— Voici en outre un passeport au nom de Karl Lüdrich, annonça-t-il.
Lisa prit le document et l’ouvrit à la page signalétique. Gessler eut un sourire triste. Tout était grave et triste chez cet homme : sa voix, sa figure, ses manières et sa mise.
— On s’est arrangé pour que le tampon morde un peu sur la photographie, expliqua-t-il.
Lisa contemplait l’image et quelque chose de vibrant chantait en elle.
— Elle date de cinq ans, soupira la jeune femme. Il a beaucoup changé ?
Gessler haussa les épaules.
— Tout le monde change en cinq ans !
— Mais lui ? insista Lisa.
— Je le vois trop souvent pour m’en rendre compte.
Elle referma le passeport à regret et le déposa dans la valise.
— Cinq ans de détention ; un homme comme Frank…
— Oui, ronchonna Paulo, il a dû griffer les murs, moi je vous le dis !
Gessler le regarda d’un air surpris.
— Toutes les fois que je l’ai vu il était calme, affirma l’Allemand.
— Les bombes aussi sont calmes avant d’exploser ! ricana Paulo.
Gessler se détourna pour consulter sa montre, mais malgré tout Lisa surprit son geste.
— Où sont-ils, maintenant ? demanda-t-elle.
2
Le gros fourgon cellulaire noir qui roulait à vive allure dans Stresemanstrasse ralentit pour aborder le carrefour. Comme si le passage du véhicule eût déclenché quelque savant mécanisme, les feux rouges s’engloutirent dans la pénombre pour laisser place aux feux verts et le fourgon reprit de la vitesse.
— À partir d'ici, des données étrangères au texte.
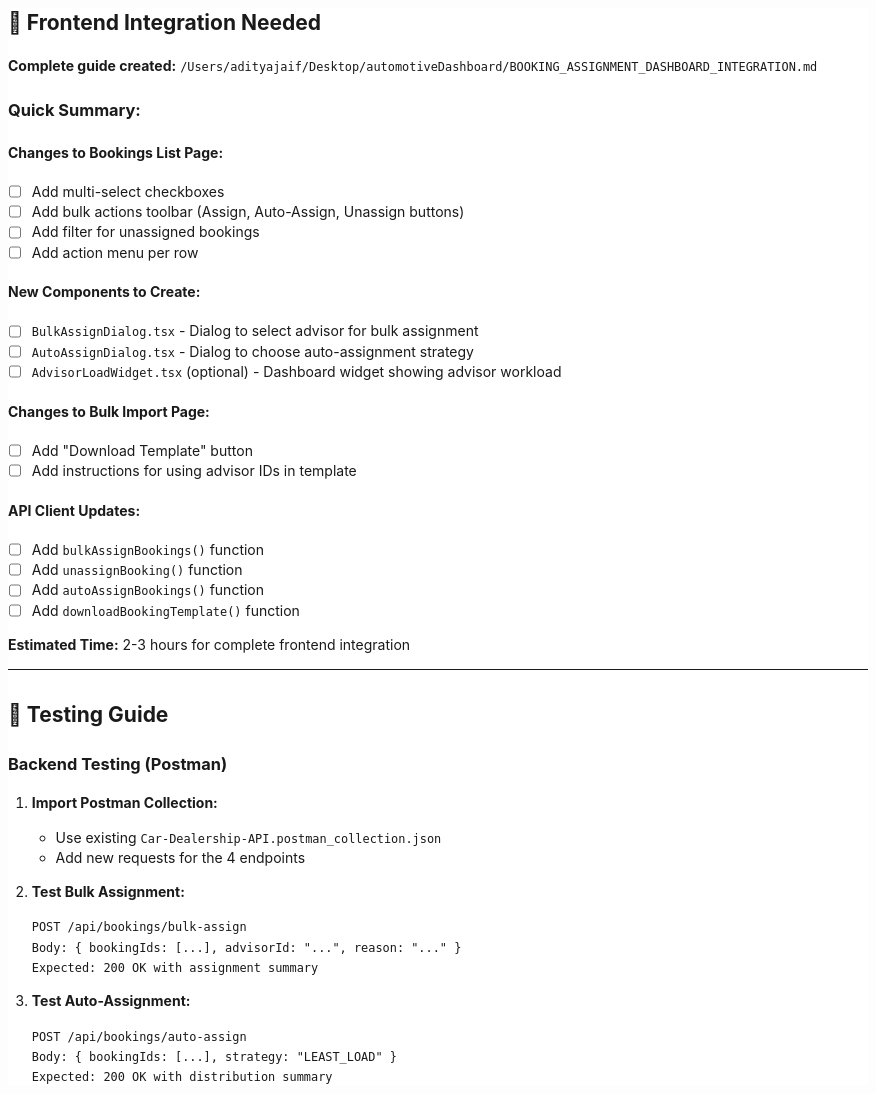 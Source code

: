 ## 🎨 **Frontend Integration Needed**

**Complete guide created:** `/Users/adityajaif/Desktop/automotiveDashboard/BOOKING_ASSIGNMENT_DASHBOARD_INTEGRATION.md`

### **Quick Summary:**

#### **Changes to Bookings List Page:**
- [ ] Add multi-select checkboxes
- [ ] Add bulk actions toolbar (Assign, Auto-Assign, Unassign buttons)
- [ ] Add filter for unassigned bookings
- [ ] Add action menu per row

#### **New Components to Create:**
- [ ] `BulkAssignDialog.tsx` - Dialog to select advisor for bulk assignment
- [ ] `AutoAssignDialog.tsx` - Dialog to choose auto-assignment strategy
- [ ] `AdvisorLoadWidget.tsx` (optional) - Dashboard widget showing advisor workload

#### **Changes to Bulk Import Page:**
- [ ] Add "Download Template" button
- [ ] Add instructions for using advisor IDs in template

#### **API Client Updates:**
- [ ] Add `bulkAssignBookings()` function
- [ ] Add `unassignBooking()` function
- [ ] Add `autoAssignBookings()` function
- [ ] Add `downloadBookingTemplate()` function

**Estimated Time:** 2-3 hours for complete frontend integration

---

## 🧪 **Testing Guide**

### **Backend Testing (Postman)**

1. **Import Postman Collection:**
   - Use existing `Car-Dealership-API.postman_collection.json`
   - Add new requests for the 4 endpoints

2. **Test Bulk Assignment:**
   ```
   POST /api/bookings/bulk-assign
   Body: { bookingIds: [...], advisorId: "...", reason: "..." }
   Expected: 200 OK with assignment summary
   ```

3. **Test Auto-Assignment:**
   ```
   POST /api/bookings/auto-assign
   Body: { bookingIds: [...], strategy: "LEAST_LOAD" }
   Expected: 200 OK with distribution summary
   ```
Le chauffeur était un gros type blond au visage rouge. Il chantonnait en conduisant. À ses côtés, un garde armé d’une mitraillette mâchonnait une allumette en regardant le sombre flot de la circulation. Soudain, les lampadaires municipaux s’allumèrent. Aussitôt, tous les automobilistes éclairèrent leurs phares. C’était automatique. Le chauffeur du fourgon en fit autant. En trois secondes, Stresemanstrasse passa du jour mourant à la nuit. Au ciel, pourtant, de grandes lueurs mauves s’attardaient, mais cette décision collective des hommes les avaient rendues brusquement négligeables.
La voiture décrivit un arc de cercle afin d’emprunter Budapesterstrasse ; puis elle obliqua résolument à droite pour foncer en direction de l’Elbe. Comme elle arrivait en vue des bâtiments rococos signalant l’entrée de l’Elbtunnel, deux motards de la police qui attendaient devant Landungsbrücken mirent leurs machines en marche et rejoignirent le fourgon.
Leurs cirés noirs trempés de pluie luisaient à la lumière des lampes comme des carapaces d’insectes.